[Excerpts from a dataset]
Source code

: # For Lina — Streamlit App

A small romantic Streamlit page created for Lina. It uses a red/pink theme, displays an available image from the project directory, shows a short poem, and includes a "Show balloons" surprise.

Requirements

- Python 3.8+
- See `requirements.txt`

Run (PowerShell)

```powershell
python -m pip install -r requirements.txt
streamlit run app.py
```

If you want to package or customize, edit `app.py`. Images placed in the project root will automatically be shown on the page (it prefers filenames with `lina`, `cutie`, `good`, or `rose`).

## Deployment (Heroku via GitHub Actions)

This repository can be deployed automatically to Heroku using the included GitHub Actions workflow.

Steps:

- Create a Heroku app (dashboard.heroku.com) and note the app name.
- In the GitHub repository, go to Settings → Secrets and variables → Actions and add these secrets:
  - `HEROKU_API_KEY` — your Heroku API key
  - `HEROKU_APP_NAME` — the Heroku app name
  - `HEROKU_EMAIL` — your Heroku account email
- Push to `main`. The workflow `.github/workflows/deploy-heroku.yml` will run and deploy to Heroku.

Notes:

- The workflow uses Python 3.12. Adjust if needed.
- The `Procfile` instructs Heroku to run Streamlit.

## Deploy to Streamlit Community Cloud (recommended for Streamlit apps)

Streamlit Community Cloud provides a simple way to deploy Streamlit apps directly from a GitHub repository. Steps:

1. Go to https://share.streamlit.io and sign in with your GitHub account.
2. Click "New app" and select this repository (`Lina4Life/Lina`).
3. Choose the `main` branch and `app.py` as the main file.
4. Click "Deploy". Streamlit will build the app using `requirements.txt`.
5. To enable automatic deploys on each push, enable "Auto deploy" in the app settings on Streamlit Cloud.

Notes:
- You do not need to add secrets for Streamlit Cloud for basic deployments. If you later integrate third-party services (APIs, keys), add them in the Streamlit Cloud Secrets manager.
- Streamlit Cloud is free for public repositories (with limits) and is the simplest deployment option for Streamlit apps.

-- WHAT YOU HAVE TO DO --
From the first line to the last, return the data above exactly.

-- TASK OUTPUT --
Source code

: # For Lina — Streamlit App

A small romantic Streamlit page created for Lina. It uses a red/pink theme, displays an available image from the project directory, shows a short poem, and includes a "Show balloons" surprise.

Requirements

- Python 3.8+
- See `requirements.txt`

Run (PowerShell)

```powershell
python -m pip install -r requirements.txt
streamlit run app.py
```

If you want to package or customize, edit `app.py`. Images placed in the project root will automatically be shown on the page (it prefers filenames with `lina`, `cutie`, `good`, or `rose`).

## Deployment (Heroku via GitHub Actions)

This repository can be deployed automatically to Heroku using the included GitHub Actions workflow.

Steps:

- Create a Heroku app (dashboard.heroku.com) and note the app name.
- In the GitHub repository, go to Settings → Secrets and variables → Actions and add these secrets:
  - `HEROKU_API_KEY` — your Heroku API key
  - `HEROKU_APP_NAME` — the Heroku app name
  - `HEROKU_EMAIL` — your Heroku account email
- Push to `main`. The workflow `.github/workflows/deploy-heroku.yml` will run and deploy to Heroku.

Notes:

- The workflow uses Python 3.12. Adjust if needed.
- The `Procfile` instructs Heroku to run Streamlit.

## Deploy to Streamlit Community Cloud (recommended for Streamlit apps)

Streamlit Community Cloud provides a simple way to deploy Streamlit apps directly from a GitHub repository. Steps:

1. Go to https://share.streamlit.io and sign in with your GitHub account.
2. Click "New app" and select this repository (`Lina4Life/Lina`).
3. Choose the `main` branch and `app.py` as the main file.
4. Click "Deploy". Streamlit will build the app using `requirements.txt`.
5. To enable automatic deploys on each push, enable "Auto deploy" in the app settings on Streamlit Cloud.

Notes:
- You do not need to add secrets for Streamlit Cloud for basic deployments. If you later integrate third-party services (APIs, keys), add them in the Streamlit Cloud Secrets manager.
- Streamlit Cloud is free for public repositories (with limits) and is the simplest deployment option for Streamlit apps.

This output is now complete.